→ Work request: Your answer must repeat all of the entries word for word, without any images.

→ Available data:

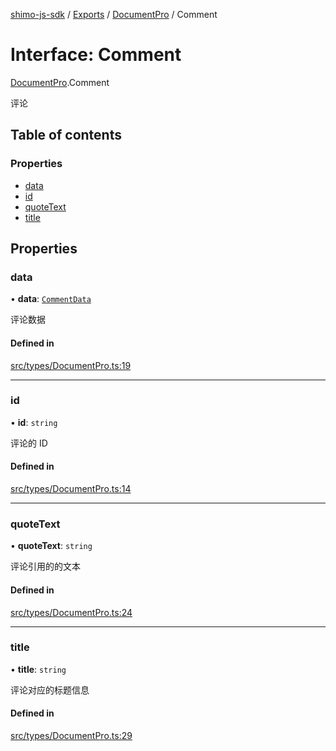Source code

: [shimo-js-sdk](../README.md) / [Exports](../modules.md) / [DocumentPro](../modules/DocumentPro.md) / Comment

# Interface: Comment

[DocumentPro](../modules/DocumentPro.md).Comment

评论

## Table of contents

### Properties

- [data](DocumentPro.Comment.md#data)
- [id](DocumentPro.Comment.md#id)
- [quoteText](DocumentPro.Comment.md#quotetext)
- [title](DocumentPro.Comment.md#title)

## Properties

### data

• **data**: [`CommentData`](DocumentPro.CommentData.md)

评论数据

#### Defined in

[src/types/DocumentPro.ts:19](https://github.com/shimohq/shimo-js-sdk/blob/901dedd/src/types/DocumentPro.ts#L19)

___

### id

• **id**: `string`

评论的 ID

#### Defined in

[src/types/DocumentPro.ts:14](https://github.com/shimohq/shimo-js-sdk/blob/901dedd/src/types/DocumentPro.ts#L14)

___

### quoteText

• **quoteText**: `string`

评论引用的的文本

#### Defined in

[src/types/DocumentPro.ts:24](https://github.com/shimohq/shimo-js-sdk/blob/901dedd/src/types/DocumentPro.ts#L24)

___

### title

• **title**: `string`

评论对应的标题信息

#### Defined in

[src/types/DocumentPro.ts:29](https://github.com/shimohq/shimo-js-sdk/blob/901dedd/src/types/DocumentPro.ts#L29)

→ Task result:
Source code

: [shimo-js-sdk](../README.md) / [Exports](../modules.md) / [DocumentPro](../modules/DocumentPro.md) / Comment

# Interface: Comment

[DocumentPro](../modules/DocumentPro.md).Comment

评论

## Table of contents

### Properties

- [data](DocumentPro.Comment.md#data)
- [id](DocumentPro.Comment.md#id)
- [quoteText](DocumentPro.Comment.md#quotetext)
- [title](DocumentPro.Comment.md#title)

## Properties

### data

• **data**: [`CommentData`](DocumentPro.CommentData.md)

评论数据

#### Defined in

[src/types/DocumentPro.ts:19](https://github.com/shimohq/shimo-js-sdk/blob/901dedd/src/types/DocumentPro.ts#L19)

___

### id

• **id**: `string`

评论的 ID

#### Defined in

[src/types/DocumentPro.ts:14](https://github.com/shimohq/shimo-js-sdk/blob/901dedd/src/types/DocumentPro.ts#L14)

___

### quoteText

• **quoteText**: `string`

评论引用的的文本

#### Defined in

[src/types/DocumentPro.ts:24](https://github.com/shimohq/shimo-js-sdk/blob/901dedd/src/types/DocumentPro.ts#L24)

___

### title

• **title**: `string`

评论对应的标题信息

#### Defined in

[src/types/DocumentPro.ts:29](https://github.com/shimohq/shimo-js-sdk/blob/901dedd/src/types/DocumentPro.ts#L29)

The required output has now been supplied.